Task to complete
Beginning at the top of the data below, restate every line word for word until the line containing "analysis for ParSplice." has been included, and omit the pictures.

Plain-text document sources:
· · · · · · ·
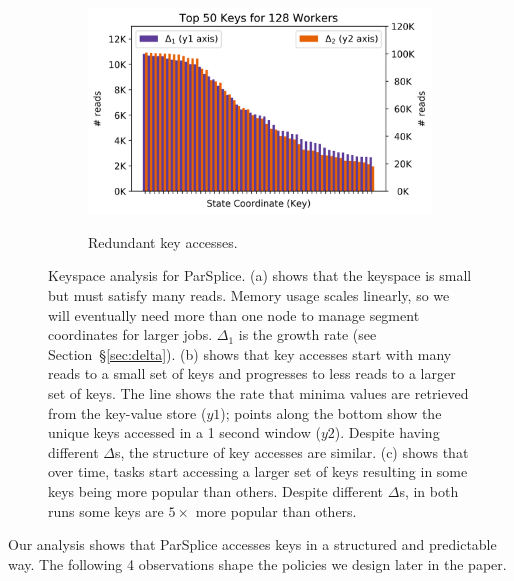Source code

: \begin{figure}[t]
\begin{subfigure}[b]{.32\linewidth}
{    \label{fig:motivation-regimes}}
  \end{subfigure}
  \begin{subfigure}[b]{.32\linewidth}
    \includegraphics[width=1.05\textwidth]{figures/methodology-keys.png}\\
    \caption{Redundant key accesses.
    \label{fig:methodology-keys}}
  \end{subfigure}
  \caption{Keyspace analysis for ParSplice.
    (a) shows that the keyspace is small but must satisfy many reads. Memory
    usage scales linearly, so we will eventually need more than one node to manage
    segment coordinates for larger jobs. \(\Delta_1\) is the growth rate (see
    Section~\S\ref{sec:delta}).
    (b) shows that key accesses start with many reads to a small set of
    keys and progresses to less reads to a larger set of keys.  The line shows the
    rate that minima values are retrieved from the key-value store (\(y1\));
    points along the bottom show the unique keys accessed in a 1
    second window (\(y2\)). Despite having different
    \(\Delta\)s, the structure of key accesses are similar.
    (c) shows that over time, tasks start accessing a larger set of keys resulting in
    some keys being more popular than others.  Despite different
    \(\Delta\)s, in both runs some keys are \(5\times\) more popular than others.
  }
\end{figure}

Our analysis shows that ParSplice accesses keys in a structured and predictable
way. The following 4 observations shape the policies we design later in the
paper.

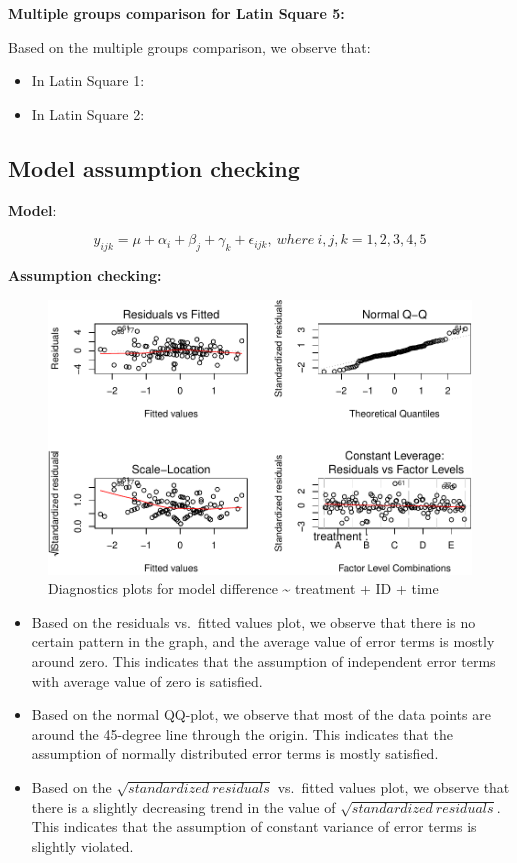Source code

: \documentclass[]{article}
\providecommand{\tightlist}{%
  \setlength{\itemsep}{0pt}\setlength{\parskip}{0pt}}
\begin{document}
\textbf{Multiple groups comparison for Latin Square 5:}

Based on the multiple groups comparison, we observe that:

\begin{itemize}
\tightlist
\item
  In Latin Square 1:
\item
  In Latin Square 2:
\end{itemize}

\subsection{Model assumption checking}\label{model-assumption-checking}

\textbf{Model}:

\[y_{ijk} = \mu + \alpha_{i} + \beta_{j} + \gamma_{k} + \epsilon_{ijk},\ where\  i, j, k = 1, 2, 3, 4, 5\]

\textbf{Assumption checking:}

\begin{figure}
\centering
\includegraphics{STATS101B-Project_files/figure-latex/unnamed-chunk-11-1.pdf}
\caption{Diagnostics plots for model difference \textasciitilde{}
treatment + ID + time}
\end{figure}

\begin{itemize}
\tightlist
\item
  Based on the residuals vs.~fitted values plot, we observe that there
  is no certain pattern in the graph, and the average value of error
  terms is mostly around zero. This indicates that the assumption of
  independent error terms with average value of zero is satisfied.
\item
  Based on the normal QQ-plot, we observe that most of the data points
  are around the 45-degree line through the origin. This indicates that
  the assumption of normally distributed error terms is mostly
  satisfied.
\item
  Based on the \(\sqrt{standardized\ residuals}\) vs.~fitted values
  plot, we observe that there is a slightly decreasing trend in the
  value of \(\sqrt{standardized\ residuals}\). This indicates that the
  assumption of constant variance of error terms is slightly violated.
\end{itemize}
\end{document}
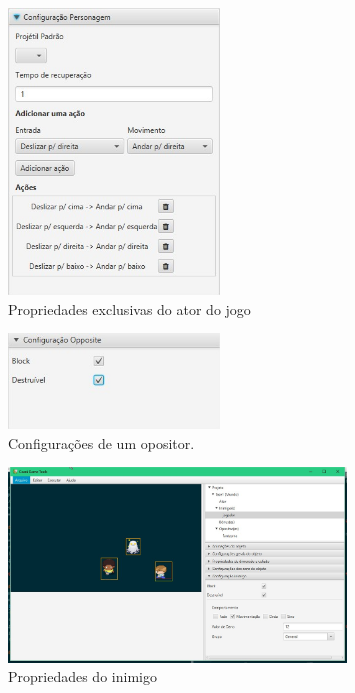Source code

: \documentclass[12pt,oneside,openright,a4paper,english,brazil,sumario=tradicional]{abntex2}
\begin{document}
\begin{anexosenv}
   \begin{figure}[H]
   \centering
   \includegraphics[width=0.5\textwidth]{images/ator_props.jpg}
   \caption{Propriedades exclusivas do ator do jogo}
   \label{fig:ator_props}
   \end{figure}

   \begin{figure}[H]
   \centering
   \includegraphics[width=0.5\textwidth]{images/opositor_props.jpg}
   \caption{Configurações de um opositor.}
   \label{fig:opositor_props}
   \end{figure}

   \begin{figure}[H]
   \centering
   \includegraphics[width=0.8\textwidth]{images/inimigos_props.jpg}
   \caption{Propriedades do inimigo}
   \label{fig:inimigos_props}
   \end{figure}


\end{anexosenv}
\end{document}
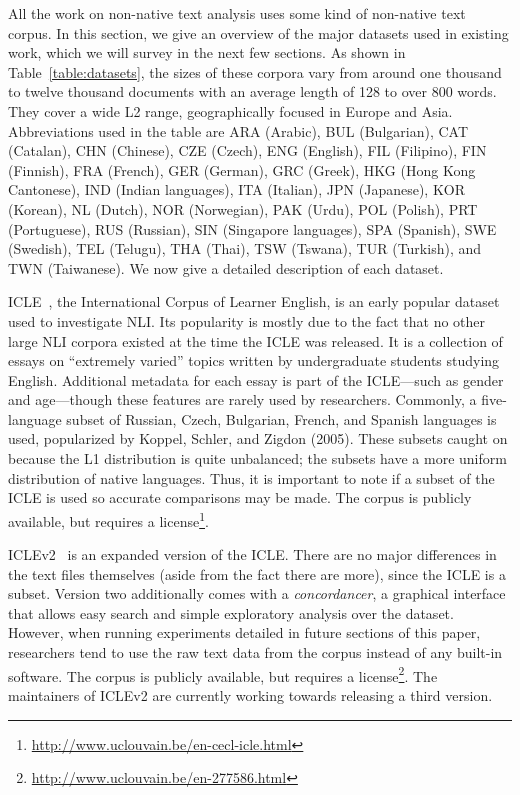 All the work on non-native text analysis uses some kind of non-native text
corpus. In this section, we give an overview of the major datasets used in
existing work, which we will survey in the next few sections. As shown in
Table~\ref{table:datasets}, the sizes of these corpora vary from around one
thousand to twelve thousand documents with an average length of 128 to over 800
words. They cover a wide L2 range, geographically focused in Europe and Asia.
Abbreviations used in the table are ARA (Arabic), BUL (Bulgarian), CAT
(Catalan), CHN (Chinese), CZE (Czech), ENG (English), FIL (Filipino), FIN
(Finnish), FRA (French), GER (German), GRC (Greek), HKG (Hong Kong Cantonese),
IND (Indian languages), ITA (Italian), JPN (Japanese), KOR (Korean), NL (Dutch),
NOR (Norwegian), PAK (Urdu), POL (Polish), PRT (Portuguese), RUS (Russian), SIN
(Singapore languages), SPA (Spanish), SWE (Swedish), TEL (Telugu), THA (Thai),
TSW (Tswana), TUR (Turkish), and TWN (Taiwanese). We now give a detailed
description of each dataset.

ICLE~\cite{icle}, the International Corpus of Learner English, is an early
popular dataset used to investigate NLI\@. Its popularity is mostly due to the
fact that no other large NLI corpora existed at the time the ICLE was released.
It is a collection of essays on ``extremely varied'' topics written by
undergraduate students studying English. Additional metadata for each essay is
part of the ICLE---such as gender and age---though these features are rarely
used by researchers. Commonly, a five-language subset of Russian, Czech,
Bulgarian, French, and Spanish languages is used, popularized
by Koppel, Schler, and Zigdon (2005). These subsets caught on because the L1 distribution is
quite unbalanced; the subsets have a more uniform distribution of native
languages. Thus, it is important to note if a subset of the ICLE is used so
accurate comparisons may be made. The corpus is publicly available, but requires
a license\footnote{\url{http://www.uclouvain.be/en-cecl-icle.html}}.

ICLEv2~\cite{iclev2} is an expanded version of the ICLE\@. There are no
major differences in the text files themselves (aside from the fact there are
more), since the ICLE is a subset. Version two additionally comes with a
\emph{concordancer}, a graphical interface that allows easy search and simple
exploratory analysis over the dataset. However, when running experiments
detailed in future sections of this paper, researchers tend to use the raw text
data from the corpus instead of any built-in software. The corpus is publicly
available, but requires a
license\footnote{\url{http://www.uclouvain.be/en-277586.html}}. The maintainers
of ICLEv2 are currently working towards releasing a third version.

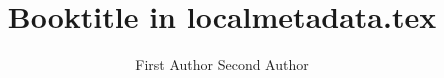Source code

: \title{Booktitle in localmetadata.tex}
\author{First Author \lastand Second Author}
\renewcommand{\lsSeries}{sidl}%
\renewcommand{\lsSeriesNumber}{}
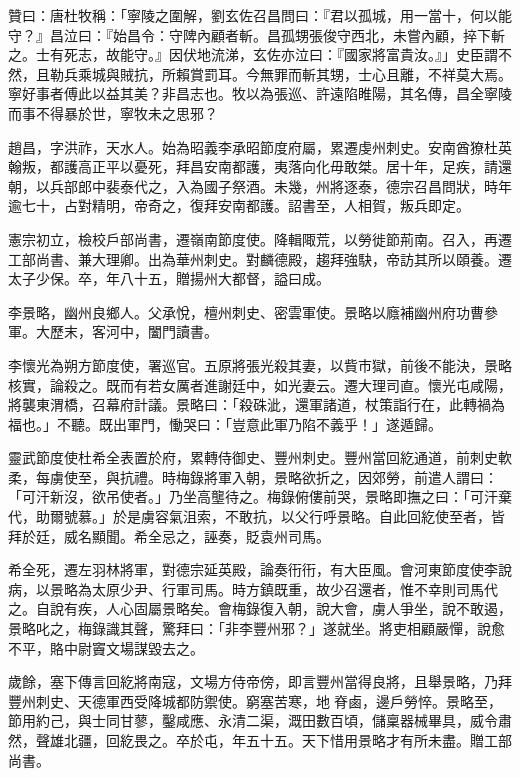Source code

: \begin{pinyinscope}
 贊曰：唐杜牧稱：「寧陵之圍解，劉玄佐召昌問曰：『君以孤城，用一當十，何以能守？』昌泣曰：『始昌令：守陴內顧者斬。昌孤甥張俊守西北，未嘗內顧，捽下斬之。士有死志，故能守。』因伏地流涕，玄佐亦泣曰：『國家將富貴汝。』」史臣謂不然，且勒兵乘城與賊抗，所賴賞罰耳。今無罪而斬其甥，士心且離，不祥莫大焉。寧好事者傅此以益其美？非昌志也。牧以為張巡、許遠陷睢陽，其名傳，昌全寧陵而事不得暴於世，寧牧未之思邪？



 趙昌，字洪祚，天水人。始為昭義李承昭節度府屬，累遷虔州刺史。安南酋獠杜英翰叛，都護高正平以憂死，拜昌安南都護，夷落向化毋敢桀。居十年，足疾，請還朝，以兵部郎中裴泰代之，入為國子祭酒。未幾，州將逐泰，德宗召昌問狀，時年逾七十，占對精明，帝奇之，復拜安南都護。詔書至，人相賀，叛兵即定。



 憲宗初立，檢校戶部尚書，遷嶺南節度使。降輯陬荒，以勞徙節荊南。召入，再遷工部尚書、兼大理卿。出為華州刺史。對麟德殿，趨拜強駃，帝訪其所以頤養。遷太子少保。卒，年八十五，贈揚州大都督，謚曰成。



 李景略，幽州良鄉人。父承悅，檀州刺史、密雲軍使。景略以廕補幽州府功曹參軍。大歷末，客河中，闔門讀書。



 李懷光為朔方節度使，署巡官。五原將張光殺其妻，以貲市獄，前後不能決，景略核實，論殺之。既而有若女厲者進謝廷中，如光妻云。遷大理司直。懷光屯咸陽，將襲東渭橋，召幕府計議。景略曰：「殺硃泚，還軍諸道，杖策詣行在，此轉禍為福也。」不聽。既出軍門，慟哭曰：「豈意此軍乃陷不義乎！」遂遁歸。



 靈武節度使杜希全表置於府，累轉侍御史、豐州刺史。豐州當回紇通道，前刺史軟柔，每虜使至，與抗禮。時梅錄將軍入朝，景略欲折之，因郊勞，前遣人謂曰：「可汗新沒，欲吊使者。」乃坐高壟待之。梅錄俯僂前哭，景略即撫之曰：「可汗棄代，助爾號慕。」於是虜容氣沮索，不敢抗，以父行呼景略。自此回紇使至者，皆拜於廷，威名顯聞。希全忌之，誣奏，貶袁州司馬。



 希全死，遷左羽林將軍，對德宗延英殿，論奏衎衎，有大臣風。會河東節度使李說病，以景略為太原少尹、行軍司馬。時方鎮既重，故少召還者，惟不幸則司馬代之。自說有疾，人心固屬景略矣。會梅錄復入朝，說大會，虜人爭坐，說不敢遏，景略叱之，梅錄識其聲，驚拜曰：「非李豐州邪？」遂就坐。將吏相顧嚴憚，說愈不平，賂中尉竇文場謀毀去之。



 歲餘，塞下傳言回紇將南寇，文場方侍帝傍，即言豐州當得良將，且舉景略，乃拜豐州刺史、天德軍西受降城都防禦使。窮塞苦寒，地脊鹵，邊戶勞悴。景略至，節用約己，與士同甘蓼，鑿咸應、永清二渠，溉田數百頃，儲稟器械畢具，威令肅然，聲雄北疆，回紇畏之。卒於屯，年五十五。天下惜用景略才有所未盡。贈工部尚書。




\end{pinyinscope}
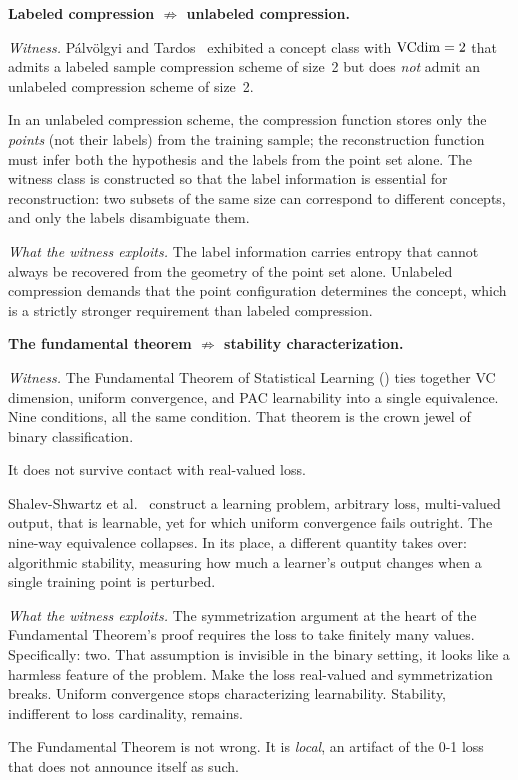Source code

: 
\begin{separation}
\textbf{Labeled compression $\not\Rightarrow$ unlabeled compression.}

\medskip\noindent
\emph{Witness.}
P\'alv\"olgyi and Tardos~\cite{PalvolgyiTardos2020} exhibited a
concept class with $\VC = 2$ that admits a labeled sample compression
scheme of size~2 but does \emph{not} admit an unlabeled compression
scheme of size~2.

In an unlabeled compression scheme, the compression function stores only
the \emph{points} (not their labels) from the training sample; the
reconstruction function must infer both the hypothesis and the labels
from the point set alone. The witness class is constructed so that the
label information is essential for reconstruction: two subsets of the
same size can correspond to different concepts, and only the labels
disambiguate them.

\medskip\noindent
\emph{What the witness exploits.}
The label information carries entropy that cannot always be recovered
from the geometry of the point set alone. Unlabeled compression demands
that the point configuration determines the concept, which is a strictly
stronger requirement than labeled compression.

\hfill\cite{PalvolgyiTardos2020}
\end{separation}


\begin{separation}
\textbf{The fundamental theorem $\not\Rightarrow$ stability
characterization.}

\medskip\noindent
\emph{Witness.}
The Fundamental Theorem of Statistical Learning () ties
together VC dimension, uniform convergence, and PAC learnability into a
single equivalence.  Nine conditions, all the same condition.  That
theorem is the crown jewel of binary classification.

It does not survive contact with real-valued loss.

Shalev-Shwartz et al.~\cite{ShalevShwartzShamir2010} construct a
learning problem, arbitrary loss, multi-valued output, that is
learnable, yet for which uniform convergence fails outright.  The
nine-way equivalence collapses.  In its place, a different quantity
takes over: algorithmic stability, measuring how much a learner's output
changes when a single training point is perturbed.

\medskip\noindent
\emph{What the witness exploits.}
The symmetrization argument at the heart of the Fundamental Theorem's
proof requires the loss to take finitely many values.  Specifically:
two.  That assumption is invisible in the binary setting, it looks like
a harmless feature of the problem.  Make the loss real-valued and
symmetrization breaks.  Uniform convergence stops characterizing
learnability.  Stability, indifferent to loss cardinality, remains.

The Fundamental Theorem is not wrong.  It is \emph{local}, an artifact
of the 0-1 loss that does not announce itself as such.

\hfill\cite{ShalevShwartzShamir2010}
\end{separation}


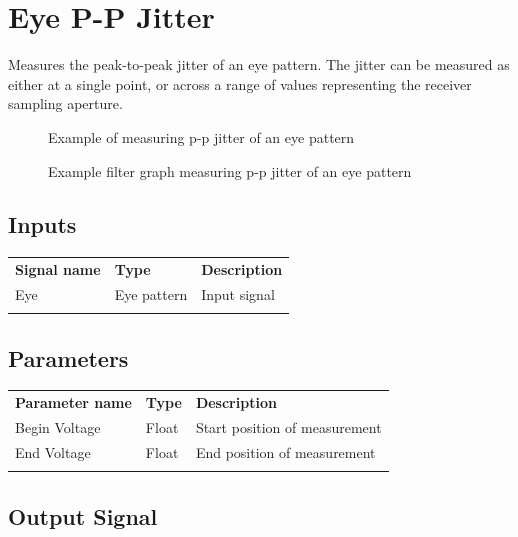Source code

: \pagebreak
\section{Eye P-P Jitter}
\label{filter:eyeppj}

Measures the peak-to-peak jitter of an eye pattern. The jitter can be measured as either at a single point, or across a
range of values representing the receiver sampling aperture.

\begin{figure}[h]
\centering
{}
\caption{Example of measuring p-p jitter of an eye pattern}
\label{filter_eye_ppj}
\end{figure}

\begin{figure}[h]
\centering
{}
\caption{Example filter graph measuring p-p jitter of an eye pattern}
\label{filter_graph_eye_ppj}
\end{figure}
\FloatBarrier

\subsection{Inputs}

\begin{tabularx}{16cm}{llX}
\thickhline
\textbf{Signal name} & \textbf{Type} & \textbf{Description} \\
\thickhline
Eye & Eye pattern & Input signal\\
\thickhline
\end{tabularx}

\subsection{Parameters}

\begin{tabularx}{16cm}{llX}
\thickhline
\textbf{Parameter name} & \textbf{Type} & \textbf{Description} \\
\thickhline
Begin Voltage & Float & Start position of measurement\\
\thinhline
End Voltage & Float & End position of measurement\\
\thickhline
\end{tabularx}

\subsection{Output Signal}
· · · · · · ·
Reply to the task
Source code

: \begin{figure}[t]
\begin{subfigure}[b]{.32\linewidth}
{    \label{fig:motivation-regimes}}
  \end{subfigure}
  \begin{subfigure}[b]{.32\linewidth}
    \includegraphics[width=1.05\textwidth]{figures/methodology-keys.png}\\
    \caption{Redundant key accesses.
    \label{fig:methodology-keys}}
  \end{subfigure}
  \caption{Keyspace analysis for ParSplice.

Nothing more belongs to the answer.